State-owned companies in Asia, which have the cash to fund growth in Canada’s energy sector in a way domestic companies cannot, are hungry for assets in western Canada. If the rules are too restrictive, however, they may stay away. This could chill international trade, as well as slow growth in the oil sands and expensive unconventional gas plays. North American natural gas prices are stagnant, but Canada has the potential to develop a liquefied natural gas market if the capital is available.
Mr. Fast said the timing for clarifying the net benefit rules depends “solely” on Mr. Paradis, although he expects an announcement soon. “Our government will be coming out with clarifications on the guidelines we apply and I expect that is going to happen very soon,” Mr. Fast said.
Asked whether details could come next week, he added: “Maybe.” The government, however, has been promising to clarify the rules for months. On Oct. 22, Prime Minister Stephen Harper, for example, said there would be news in the “not-too-distant” future.
Petronas and Progress had expected the government to approve their union without difficulty. Mr. Paradis, however, rejected the deal when the review period ended on Oct. 19, although sources say he was left no option after Petronas refused to extend the deadline. Petronas’s executives then quickly went to Ottawa to negotiate – they had another 30 days to sway Mr. Paradis – and Reuters and the Wall Street Journal reported Friday the Malaysian company submitted a modified bid about two weeks ago. The review period can be extended again should both sides agree. The current examination period expires around Monday. (Investment Canada will not clarify when the 30-day clock started ticking and what happens if the expiration date falls on the weekend, as it appears to.

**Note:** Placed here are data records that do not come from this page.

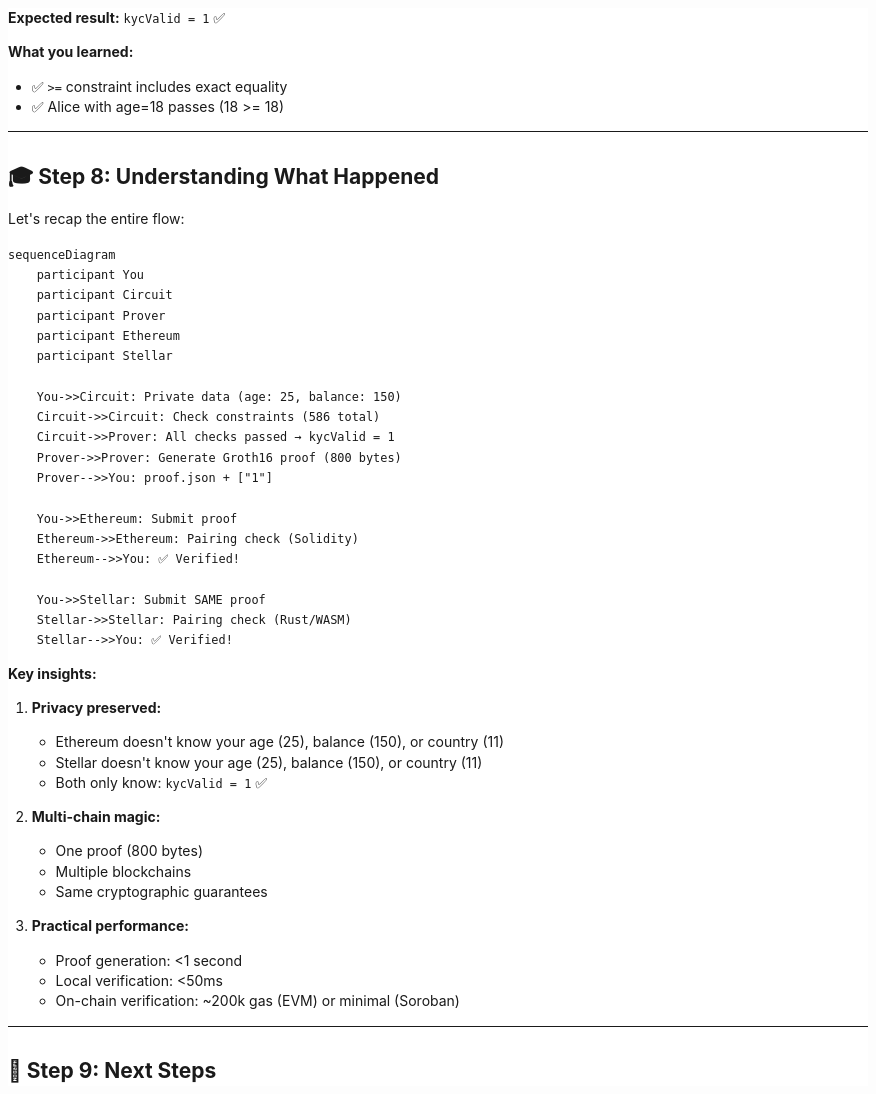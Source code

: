 **Expected result:** `kycValid = 1` ✅

**What you learned:**
- ✅ `>=` constraint includes exact equality
- ✅ Alice with age=18 passes (18 >= 18)

---

## 🎓 Step 8: Understanding What Happened

Let's recap the entire flow:

```mermaid
sequenceDiagram
    participant You
    participant Circuit
    participant Prover
    participant Ethereum
    participant Stellar

    You->>Circuit: Private data (age: 25, balance: 150)
    Circuit->>Circuit: Check constraints (586 total)
    Circuit->>Prover: All checks passed → kycValid = 1
    Prover->>Prover: Generate Groth16 proof (800 bytes)
    Prover-->>You: proof.json + ["1"]

    You->>Ethereum: Submit proof
    Ethereum->>Ethereum: Pairing check (Solidity)
    Ethereum-->>You: ✅ Verified!

    You->>Stellar: Submit SAME proof
    Stellar->>Stellar: Pairing check (Rust/WASM)
    Stellar-->>You: ✅ Verified!
```

**Key insights:**

1. **Privacy preserved:**
   - Ethereum doesn't know your age (25), balance (150), or country (11)
   - Stellar doesn't know your age (25), balance (150), or country (11)
   - Both only know: `kycValid = 1` ✅

2. **Multi-chain magic:**
   - One proof (800 bytes)
   - Multiple blockchains
   - Same cryptographic guarantees

3. **Practical performance:**
   - Proof generation: <1 second
   - Local verification: <50ms
   - On-chain verification: ~200k gas (EVM) or minimal (Soroban)

---

## 🚀 Step 9: Next Steps
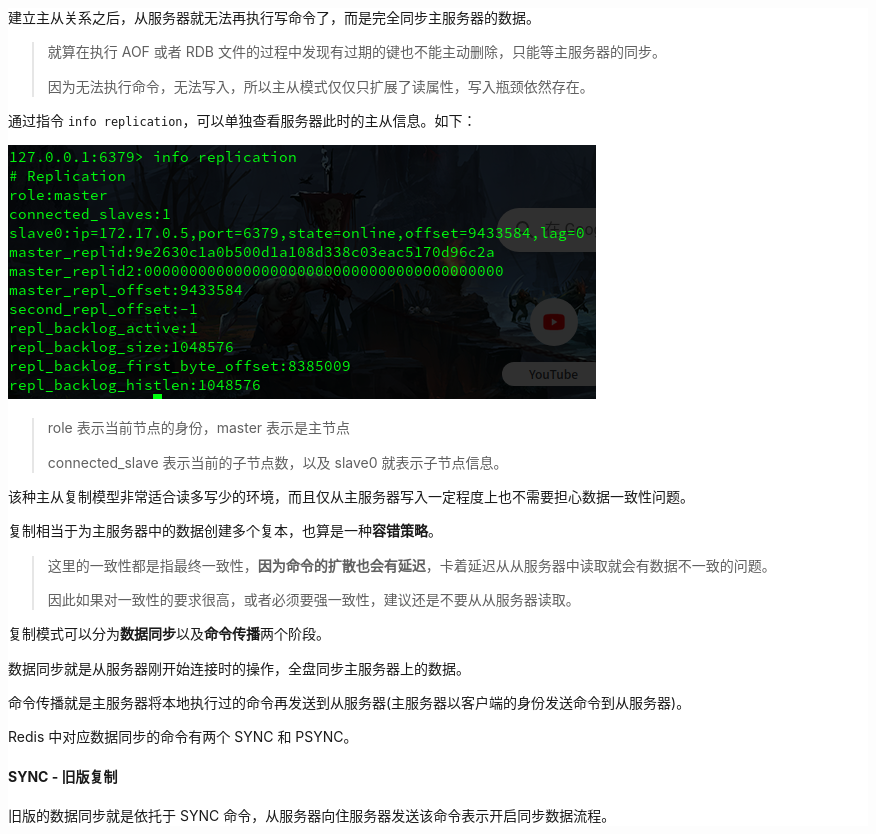 

建立主从关系之后，从服务器就无法再执行写命令了，而是完全同步主服务器的数据。

> 就算在执行 AOF 或者 RDB 文件的过程中发现有过期的键也不能主动删除，只能等主服务器的同步。
>
> 因为无法执行命令，无法写入，所以主从模式仅仅只扩展了读属性，写入瓶颈依然存在。



通过指令 `info replication`，可以单独查看服务器此时的主从信息。如下：

![image-20191109232601445](assets/redis_info_replication_master.png)

> role 表示当前节点的身份，master 表示是主节点
>
> connected_slave 表示当前的子节点数，以及 slave0 就表示子节点信息。



该种主从复制模型非常适合读多写少的环境，而且仅从主服务器写入一定程度上也不需要担心数据一致性问题。

复制相当于为主服务器中的数据创建多个复本，也算是一种**容错策略**。

> 这里的一致性都是指最终一致性，**因为命令的扩散也会有延迟**，卡着延迟从从服务器中读取就会有数据不一致的问题。
>
> 因此如果对一致性的要求很高，或者必须要强一致性，建议还是不要从从服务器读取。



复制模式可以分为**数据同步**以及**命令传播**两个阶段。

数据同步就是从服务器刚开始连接时的操作，全盘同步主服务器上的数据。

命令传播就是主服务器将本地执行过的命令再发送到从服务器(主服务器以客户端的身份发送命令到从服务器)。



Redis 中对应数据同步的命令有两个 SYNC 和 PSYNC。

#### SYNC - 旧版复制

旧版的数据同步就是依托于 SYNC 命令，从服务器向住服务器发送该命令表示开启同步数据流程。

Progress said that is confidential.)
Greg Kist, Progress’s vice-president of marketing, corporate and government relations, would not say whether Petronas has submitted a revised offer to Ottawa, noting the company does not have standing on the file.
“I could certainly point you to back to what Petronas indicated before – in their last news release – that it would be making additional submissions after having met with Industry Canada officials and obviously meetings have happened,” he said.
CNOOC and Nexen’s next review deadline is Monday, Dec. 10, although that can be extended, too.